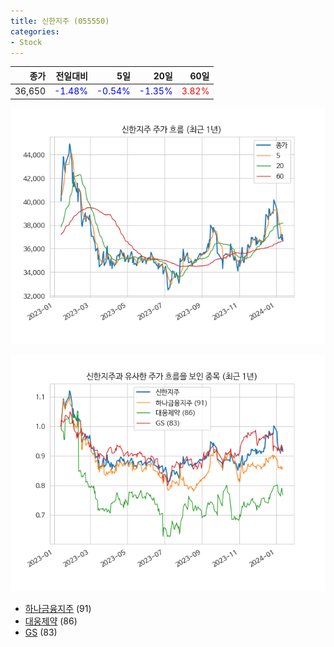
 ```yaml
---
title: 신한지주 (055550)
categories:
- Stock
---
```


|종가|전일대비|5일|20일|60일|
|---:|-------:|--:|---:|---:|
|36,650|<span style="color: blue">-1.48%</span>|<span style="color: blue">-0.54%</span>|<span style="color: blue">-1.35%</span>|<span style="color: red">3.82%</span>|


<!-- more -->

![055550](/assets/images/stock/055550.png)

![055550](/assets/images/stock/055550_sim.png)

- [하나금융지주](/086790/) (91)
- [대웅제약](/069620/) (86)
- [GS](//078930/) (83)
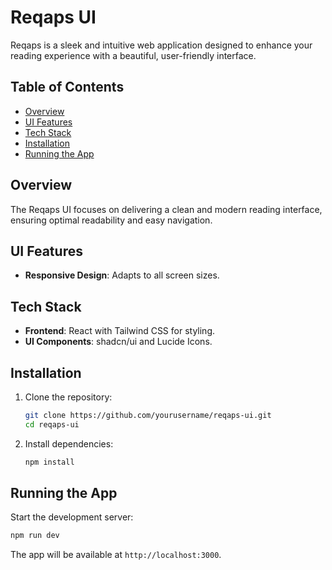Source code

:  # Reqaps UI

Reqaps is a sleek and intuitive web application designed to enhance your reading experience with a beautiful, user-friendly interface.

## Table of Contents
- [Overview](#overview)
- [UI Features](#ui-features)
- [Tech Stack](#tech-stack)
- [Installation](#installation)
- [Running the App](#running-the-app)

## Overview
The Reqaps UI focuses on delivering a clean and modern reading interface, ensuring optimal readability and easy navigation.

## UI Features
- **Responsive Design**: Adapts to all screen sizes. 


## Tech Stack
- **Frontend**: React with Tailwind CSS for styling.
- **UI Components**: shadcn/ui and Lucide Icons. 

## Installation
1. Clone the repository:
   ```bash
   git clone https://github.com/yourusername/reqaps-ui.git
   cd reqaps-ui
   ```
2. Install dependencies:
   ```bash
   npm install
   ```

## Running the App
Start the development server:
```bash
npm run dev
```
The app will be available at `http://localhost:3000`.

****

## Task brief
Which lines in the records above hold the string "Running"? Copy each of them.

## Task output
- [Running the App](#running-the-app)
## Running the App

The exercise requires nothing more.